**INFORMATION GIVEN:**

──────────

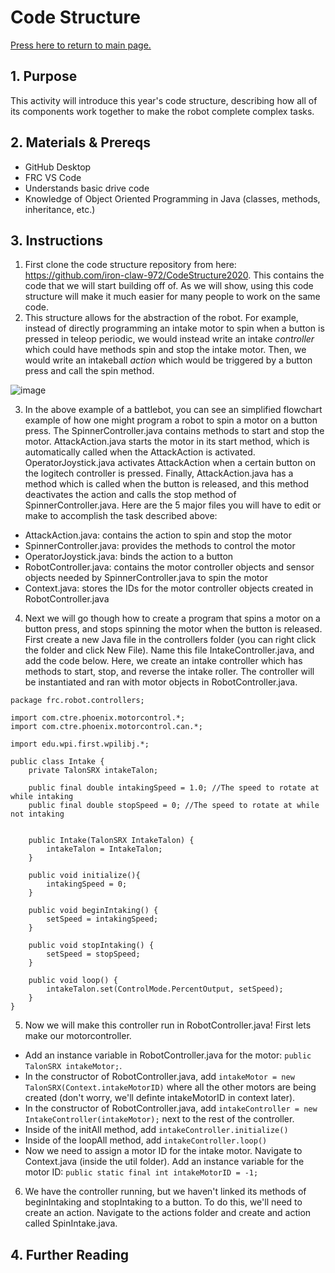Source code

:# Code Structure

[Press here to return to main page.](https://github.com/iron-claw-972/Curriculum2020)

## 1. Purpose

This activity will introduce this year's code structure, describing how all of its components work together to make the robot complete complex tasks.

## 2. Materials & Prereqs

- GitHub Desktop
- FRC VS Code
- Understands basic drive code
- Knowledge of Object Oriented Programming in Java (classes, methods, inheritance, etc.)

## 3. Instructions

1. First clone the code structure repository from here: https://github.com/iron-claw-972/CodeStructure2020. This contains the code that we will start building off of. As we will show, using this code structure will make it much easier for many people to work on the same code.
2. This structure allows for the abstraction of the robot. For example, instead of directly programming an intake motor to spin when a button is pressed in teleop periodic, we would instead write an intake _controller_ which could have methods spin and stop the intake motor. Then, we would write an intakeball _action_ which would be triggered by a button press and call the spin method.

![image](https://github.com/iron-claw-972/Curriculum2020/blob/master/images/battlebot.png)

3. In the above example of a battlebot, you can see an simplified flowchart example of how one might program a robot to spin a motor on a button press. The SpinnerController.java contains methods to start and stop the motor. AttackAction.java starts the motor in its start method, which is automatically called when the AttackAction is activated. OperatorJoystick.java activates AttackAction when a certain button on the logitech controller is pressed. Finally, AttackAction.java has a method which is called when the button is released, and this method deactivates the action and calls the stop method of SpinnerController.java. Here are the 5 major files you will have to edit or make to accomplish the task described above: 

- AttackAction.java: contains the action to spin and stop the motor
- SpinnerController.java: provides the methods to control the motor
- OperatorJoystick.java: binds the action to a button
- RobotController.java: contains the motor controller objects and sensor objects needed by SpinnerController.java to spin the motor
- Context.java: stores the IDs for the motor controller objects created in RobotController.java

4. Next we will go though how to create a program that spins a motor on a button press, and stops spinning the motor when the button is released. First create a new Java file in the controllers folder (you can right click the folder and click New File). Name this file IntakeController.java, and add the code below. Here, we create an intake controller which has methods to start, stop, and reverse the intake roller. The controller will be instantiated and ran with motor objects in RobotController.java.
```
package frc.robot.controllers;

import com.ctre.phoenix.motorcontrol.*;
import com.ctre.phoenix.motorcontrol.can.*;

import edu.wpi.first.wpilibj.*;

public class Intake {
    private TalonSRX intakeTalon;

    public final double intakingSpeed = 1.0; //The speed to rotate at while intaking
    public final double stopSpeed = 0; //The speed to rotate at while not intaking


    public Intake(TalonSRX IntakeTalon) {
        intakeTalon = IntakeTalon;
    }

    public void initialize(){
        intakingSpeed = 0;
    }

    public void beginIntaking() {
        setSpeed = intakingSpeed;
    }

    public void stopIntaking() {
        setSpeed = stopSpeed;
    }

    public void loop() {
        intakeTalon.set(ControlMode.PercentOutput, setSpeed);
    }
}
```

5. Now we will make this controller run in RobotController.java! First lets make our motorcontroller. 
- Add an instance variable in RobotController.java for the motor: ```public TalonSRX intakeMotor;```. 
- In the constructor of RobotController.java, add `intakeMotor = new TalonSRX(Context.intakeMotorID)` where all the other motors are being created (don't worry, we'll definte intakeMotorID in context later). 
- In the constructor of RobotController.java, add ```intakeController = new IntakeController(intakeMotor);``` next to the rest of the controller. 
- Inside of the initAll method, add ```intakeController.initialize()```
- Inside of the loopAll method, add ```intakeController.loop()```
- Now we need to assign a motor ID for the intake motor. Navigate to Context.java (inside the util folder). Add an instance variable for the motor ID: ```public static final int intakeMotorID = -1;```

6. We have the controller running, but we haven't linked its methods of beginIntaking and stopIntaking to a button. To do this, we'll need to create an action. Navigate to the actions folder and create and action called SpinIntake.java. 
## 4. Further Reading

──────────

**WHAT THE TASK REQUIRES:** Although the records above contain pictures, output every line exactly and leave the pictures out.

**TASK ANSWER:**
Source code

:# Code Structure

[Press here to return to main page.](https://github.com/iron-claw-972/Curriculum2020)

## 1. Purpose

This activity will introduce this year's code structure, describing how all of its components work together to make the robot complete complex tasks.

## 2. Materials & Prereqs

- GitHub Desktop
- FRC VS Code
- Understands basic drive code
- Knowledge of Object Oriented Programming in Java (classes, methods, inheritance, etc.)

## 3. Instructions

1. First clone the code structure repository from here: https://github.com/iron-claw-972/CodeStructure2020. This contains the code that we will start building off of. As we will show, using this code structure will make it much easier for many people to work on the same code.
2. This structure allows for the abstraction of the robot. For example, instead of directly programming an intake motor to spin when a button is pressed in teleop periodic, we would instead write an intake _controller_ which could have methods spin and stop the intake motor. Then, we would write an intakeball _action_ which would be triggered by a button press and call the spin method.

![image](https://github.com/iron-claw-972/Curriculum2020/blob/master/images/battlebot.png)

3. In the above example of a battlebot, you can see an simplified flowchart example of how one might program a robot to spin a motor on a button press. The SpinnerController.java contains methods to start and stop the motor. AttackAction.java starts the motor in its start method, which is automatically called when the AttackAction is activated. OperatorJoystick.java activates AttackAction when a certain button on the logitech controller is pressed. Finally, AttackAction.java has a method which is called when the button is released, and this method deactivates the action and calls the stop method of SpinnerController.java. Here are the 5 major files you will have to edit or make to accomplish the task described above: 

- AttackAction.java: contains the action to spin and stop the motor
- SpinnerController.java: provides the methods to control the motor
- OperatorJoystick.java: binds the action to a button
- RobotController.java: contains the motor controller objects and sensor objects needed by SpinnerController.java to spin the motor
- Context.java: stores the IDs for the motor controller objects created in RobotController.java

4. Next we will go though how to create a program that spins a motor on a button press, and stops spinning the motor when the button is released. First create a new Java file in the controllers folder (you can right click the folder and click New File). Name this file IntakeController.java, and add the code below. Here, we create an intake controller which has methods to start, stop, and reverse the intake roller. The controller will be instantiated and ran with motor objects in RobotController.java.
```
package frc.robot.controllers;

import com.ctre.phoenix.motorcontrol.*;
import com.ctre.phoenix.motorcontrol.can.*;

import edu.wpi.first.wpilibj.*;

public class Intake {
    private TalonSRX intakeTalon;

    public final double intakingSpeed = 1.0; //The speed to rotate at while intaking
    public final double stopSpeed = 0; //The speed to rotate at while not intaking


    public Intake(TalonSRX IntakeTalon) {
        intakeTalon = IntakeTalon;
    }

    public void initialize(){
        intakingSpeed = 0;
    }

    public void beginIntaking() {
        setSpeed = intakingSpeed;
    }

    public void stopIntaking() {
        setSpeed = stopSpeed;
    }

    public void loop() {
        intakeTalon.set(ControlMode.PercentOutput, setSpeed);
    }
}
```

5. Now we will make this controller run in RobotController.java! First lets make our motorcontroller. 
- Add an instance variable in RobotController.java for the motor: ```public TalonSRX intakeMotor;```. 
- In the constructor of RobotController.java, add `intakeMotor = new TalonSRX(Context.intakeMotorID)` where all the other motors are being created (don't worry, we'll definte intakeMotorID in context later). 
- In the constructor of RobotController.java, add ```intakeController = new IntakeController(intakeMotor);``` next to the rest of the controller. 
- Inside of the initAll method, add ```intakeController.initialize()```
- Inside of the loopAll method, add ```intakeController.loop()```
- Now we need to assign a motor ID for the intake motor. Navigate to Context.java (inside the util folder). Add an instance variable for the motor ID: ```public static final int intakeMotorID = -1;```

6. We have the controller running, but we haven't linked its methods of beginIntaking and stopIntaking to a button. To do this, we'll need to create an action. Navigate to the actions folder and create and action called SpinIntake.java. 
## 4. Further Reading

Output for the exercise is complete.